I have no bones about personalizing my firearms. I collect for the utility and never intended to sell any of them unless something comes along that really fills its place in my vault; Other than the RFB and KSG, I have not seen many new designs on the table available for civilian use. The RFB is in my opinion is the best new rifle design on the market and is capable of filling most any role out there; However, it does not come out of the box ready to deploy. The most common problem is lack of reference for cheek to stock weld. A little time and digging around produced a pretty good cheek rest and I also had to improvise a stud for the bi pod. I added the Tijicon Accupoint 2.5-10×56 with the green triangle. The cheek rest needs no explanation, but to go a bit further on the bipod, I do prefer them over a sandbag as my shooting platform. I also like that I can get really good magnification with the Accupoint and fire off the cuff for sudden and close up engagements. When I purchased all this, I was working a lot of overtime and could have bought any scope I wanted (so I did). Hey brother, if you can count dots under fire, you are the man, I however, am not the man.
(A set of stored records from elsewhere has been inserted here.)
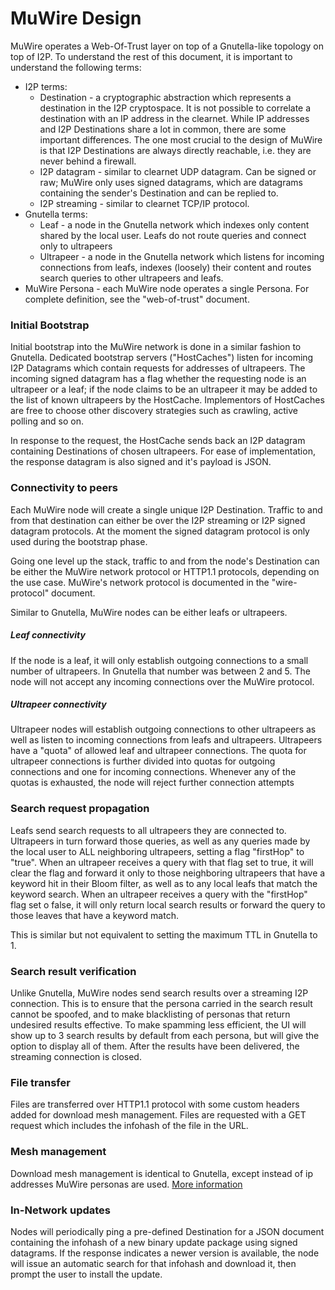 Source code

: # MuWire Design

MuWire operates a Web-Of-Trust layer on top of a Gnutella-like topology on top of I2P.  To understand the rest of this document, it is important to understand the following terms:

* I2P terms:
  * Destination - a cryptographic abstraction which represents a destination in the I2P cryptospace.  It is not possible to correlate a destination with an IP address in the clearnet.  While IP addresses and I2P Destinations share a lot in common, there are some important differences.  The one most crucial to the design of MuWire is that I2P Destinations are always directly reachable, i.e. they are never behind a firewall.
  * I2P datagram - similar to clearnet UDP datagram.  Can be signed or raw; MuWire only uses signed datagrams, which are datagrams containing the sender's Destination and can be replied to.
  * I2P streaming - similar to clearnet TCP/IP protocol.
* Gnutella terms:
  * Leaf - a node in the Gnutella network which indexes only content shared by the local user.  Leafs do not route queries and connect only to ultrapeers
  * Ultrapeer - a node in the Gnutella network which listens for incoming connections from leafs, indexes (loosely) their content and routes search queries to other ultrapeers and leafs.
* MuWire Persona - each MuWire node operates a single Persona.  For complete definition, see the "web-of-trust" document.

### Initial Bootstrap

Initial bootstrap into the MuWire network is done in a similar fashion to Gnutella.  Dedicated bootstrap servers ("HostCaches") listen for incoming I2P Datagrams which contain requests for addresses of ultrapeers.  The incoming signed datagram has a flag whether the requesting node is an ultrapeer or a leaf; if the node claims to be an ultrapeer it may be added to the list of known ultrapeers by the HostCache.  Implementors of HostCaches are free to choose other discovery strategies such as crawling, active polling and so on.

In response to the request, the HostCache sends back an I2P datagram containing Destinations of chosen ultrapeers.  For ease of implementation, the response datagram is also signed and it's payload is JSON.

### Connectivity to peers

Each MuWire node will create a single unique I2P Destination.  Traffic to and from that destination can either be over the I2P streaming or I2P signed datagram protocols.  At the moment the signed datagram protocol is only used during the bootstrap phase.

Going one level up the stack, traffic to and from the node's Destination can be either the MuWire network protocol or HTTP1.1 protocols, depending on the use case.  MuWire's network protocol is documented in the "wire-protocol" document.

Similar to Gnutella, MuWire nodes can be either leafs or ultrapeers.

##### Leaf connectivity

If the node is a leaf, it will only establish outgoing connections to a small number of ultrapeers.  In Gnutella that number was between 2 and 5.  The node will not accept any incoming connections over the MuWire protocol.

##### Ultrapeer connectivity

Ultrapeer nodes will establish outgoing connections to other ultrapeers as well as listen to incoming connections from leafs and ultrapeers.  Ultrapeers have a "quota" of allowed leaf and ultrapeer connections.  The quota for ultrapeer connections is further divided into quotas for outgoing connections and one for incoming connections.  Whenever any of the quotas is exhausted, the node will reject further connection attempts

### Search request propagation

Leafs send search requests to all ultrapeers they are connected to.  Ultrapeers in turn forward those queries, as well as any queries made by the local user to ALL neighboring ultrapeers, setting a flag "firstHop" to "true".  When an ultrapeer receives a query with that flag set to true, it will clear the flag and forward it only to those neighboring ultrapeers that have a keyword hit in their Bloom filter, as well as to any local leafs that match the keyword search.  When an ultrapeer receives a query with the "firstHop" flag set o false, it will only return local search results or forward the query to those leaves that have a keyword match.

This is similar but not equivalent to setting the maximum TTL in Gnutella to 1.

### Search result verification

Unlike Gnutella, MuWire nodes send search results over a streaming I2P connection.  This is to ensure that the persona carried in the search result cannot be spoofed, and to make blacklisting of personas that return undesired results effective.  To make spamming less efficient, the UI will show up to 3 search results by default from each persona, but will give the option to display all of them.  After the results have been delivered, the streaming connection is closed.

### File transfer

Files are transferred over HTTP1.1 protocol with some custom headers added for download mesh management.  Files are requested with a GET request which includes the infohash of the file in the URL.

### Mesh management

Download mesh management is identical to Gnutella, except instead of ip addresses MuWire personas are used.  [More information](http://rfc-gnutella.sourceforge.net/developer/tmp/download-mesh.html) 

### In-Network updates

Nodes will periodically ping a pre-defined Destination for a JSON document containing the infohash of a new binary update package using signed datagrams.  If the response indicates a newer version is available, the node will issue an automatic search for that infohash and download it, then prompt the user to install the update.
To the point, the RFB: I, like many others, waited and waited and waited for them to hit the shelves and it was no disappointment at all. The recoil unassisted is fairly short and straight back because of the extended reach of the bullpup design. There are alot of good muzzle brakes available and the cans today are getting better every week it seems. When you factor in the ease of handling and the excellent trigger of this rifle, the rate of fire is well above what you might initially imagine. I have used older lots of Gold Medal Match, Privy Partisan Match and hand loads all in 168gr weights. I have always gotten sub MOA accuracy from this rifle as did many others from KTOG. Some did not and since they could go sub MOA on other rifles they owned, they assumed it was the RFB. I have to say it is and it is not. The biggest factor is not having a solid reference on the stock and I am also biased against sand bags. The RFB is not your M14 or your Remington 700. You can not treat it like it is and that is the case simply put. Basic rifle marksmanship technique obviously is the other side of the coin. Some people know of it and some know how to do it.
This is collectively the fastest and most accurate rifle that I have ever owned, the SASS just is not as comfortable to me as a battle rifle. The hardest thing about the RFB is developing a routine for checking the chamber area; But, a slightly modified drill of SPORTS is all you really need. The rail is too short for iron sights, carry a back up reflex sight or Eotech with 7.62 BDR. I would love to have one of these in 6mm Creedmore; Other than that, if a unit ever decides to field these rifles and provide the customary logistics, as some have for FN’s similiar design, game on!